Laughter broke the night. Mikado tried to push himself up and look at the city. How could he not see the results of his game? The night he spent so many sleepless nights to plan, the plan that took him so many guts. It was not fair! What now? Give up and go home, keeping his old life forever and forever. A satisfying ending, would it not be?

"No!" shouted he at the stars and tried to stand up. His whole body hurt; blood dropped off his face and fell in his mouth, making him want to puke. His left eye - black beyond recognizing - barely saw anything. The excitement – the excitement he begged, fought, maimed and killed for – could not keep him up.

He had once last mission left. One last piece of the Dollars remained - their founder. As long as he was alive, the Dollars would be far too real. His hand trembled; the gun could go off any moment and a stray bullet could hit anything. Mikado had to end it! Like he planned!

"Mikado…" said Kida with a weak voice, so hurt that he could not speak. The graze on his cheek - still bright red - burnt him like a wildfire. He tried to crawl towards Mikado, but his leg - shot and bleeding - pinned him to the roof. A dead weight.

Mikado gave him only a second of attention, observing him as a scientist would look at their top project. Kida had lost! The undefeated, incredible, amazing boy, who could never lose, lay in his legs, defeated. How could it be? No matter how much Mikado forced himself, the Kida he remembered - powerful and brave - had nothing in common with the pathetic boy lying on the concrete.

He had just shot his best friend, yet he did not care. What should he feel? Pride? Guilt? Holding his arm with the other hand to stop it from shaking, Mikado took a deep breath, trying to analyze the situation.

"I proved I can shoot you for my plans," Mikado laughed as he looked at Kida. "I can shoot my best friend for such a selfish reason. What stops me from shooting Anri, too? Or anyone else? What does that make me?"

Kida could not answer, overwhelmed by pain. Mikado did not notice - he kept with his monologue as if he had rehearsed it multiple times.

"A monster. Am I not a monster? I could destroy so many lives all in the name of a greater good - yet is it truly good if it destroys so many lives? No, I cannot live anymore! I cannot risk hurting anyone else important!"

His arm fell lifeless; his other hand aimed at his temple. The gun was so close he could smell the gunpowder.

"No!" finally shouted Kida. "Mikado, if you leave me now I'll never…"

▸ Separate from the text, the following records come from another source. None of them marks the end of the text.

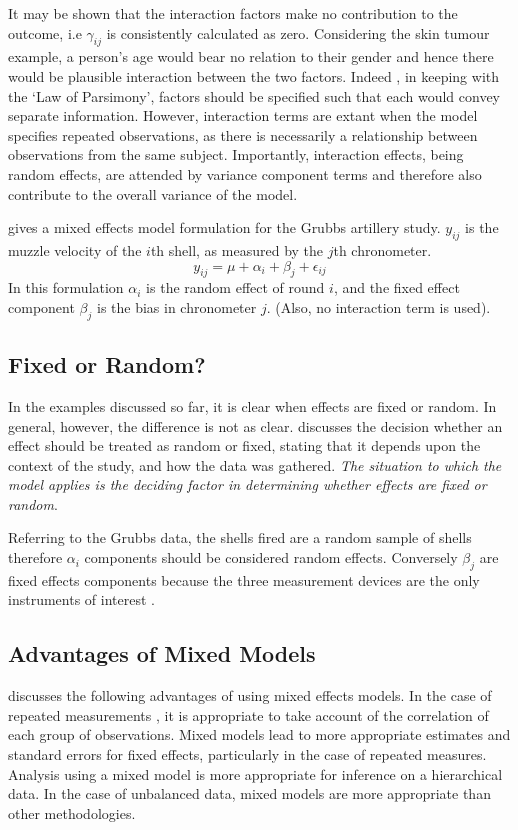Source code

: \documentclass[12pt, a4paper]{report}
\begin{document}
It may be shown that the interaction factors make no contribution
to the outcome, i.e $\gamma_{ij}$ is consistently calculated as
zero. Considering the skin tumour example, a person's age would
bear no relation to their gender and hence there would be
plausible interaction between the two factors. Indeed , in keeping
with the `Law of Parsimony', factors should be specified such that
each would convey separate information. However, interaction terms
are extant when the model specifies repeated observations, as
there is necessarily a relationship between observations from the
same subject. Importantly, interaction effects, being random
effects, are attended by variance component terms and therefore
also contribute to the overall variance of the model.

\citet{Searle} gives a mixed effects model formulation for the
Grubbs artillery study. $y_{ij}$ is the muzzle velocity of the
$i$th shell, as measured by the $j$th chronometer.
\begin{equation}
y_{ij} = \mu + \alpha_{i} + \beta_{j}  + \epsilon_{ij}
\end{equation}
In this formulation $\alpha_{i}$ is the random effect of round
$i$, and the fixed effect component $\beta_{j}$ is the bias in
chronometer $j$. (Also, no interaction term is used).

\subsection{Fixed or Random?}

In the examples discussed so far, it is clear when effects are
fixed or random. In general, however, the difference is not as
clear. \citet{Searle} discusses the decision whether an effect
should be treated as random or fixed, stating that it depends upon
the context of the study, and how the data was gathered. \emph{The
situation to which the model applies is the deciding factor in
determining whether effects are fixed or random}.

Referring to the Grubbs data, the shells fired are a random sample
of shells therefore $\alpha_{i}$ components should be considered
random effects. Conversely $\beta_{j}$ are fixed effects
components because the three measurement devices are the only
instruments of interest \citep{Searle}.


\subsection{Advantages of Mixed Models}
\citet{BrownPrescott} discusses the  following advantages of using
mixed effects models. In the case of repeated measurements , it is
appropriate to take account of the correlation of each group of
observations. Mixed models lead to more appropriate estimates and
standard errors for fixed effects, particularly in the case of
repeated measures. Analysis using a mixed model is more
appropriate for inference on a hierarchical data. In the case of
unbalanced data, mixed models are more appropriate than other
methodologies.
\end{document}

Mikado looked at Kida - beaten, crushed, bloody, and yet still caring about Mikado. Mikado smiled - bland, boring warmth that reminded him of a world, where nothing happened. A happy ending he did not deserve. The gun pressed softly against his head. A loud bang echoed through the night and disappeared in the chaos that had drowned the town. A burning pain shot through Mikado for a second and he stopped existing.

Then he existed everywhere at once.

A girl from the Dollars was writing a message on her phone and Mikado peeked over her shoulder to read it. Two friends were fighting and Mikado heard everything they said and every thought they could not. Izaya was sitting in a car, driving away from Ikebukuro and Mikado felt the cold hate that kept him alive.

A drop of his soul had fallen in every Dollar; he could look in every thought, as clear as if it were spoken words. The whole world reached him at once; he was in America and in Japan and in China and in England and…

Mikado would have jumped out of joy - if he still had a body. He could feel nothing - a spirit as omnipresent as the air and just as solid. He could sneak in every mind - but what good was that if he barely existed, doomed to be nobody for the rest of his life… No, he had died! Could his miserable existence be a punishment? He deserved no afterlife, only eternal wandering between life and death, caught in the web of so many humans.

Even crying had become beyond him. Each second felt colder and colder, his soul freezing. The girl had closed her phone and had fallen asleep; Izaya was talking with the other people in the car. Mikado could do nothing. The dreamy lights of the city - and the whole world along with it - got bleaker, until all colors had fused in a bland shade of gray. He could appear everywhere and yet would end more insignificant than a fly.

Was that his lot in death? An endless dream torn between countless secondhand memories? Would he never hear another person's voice?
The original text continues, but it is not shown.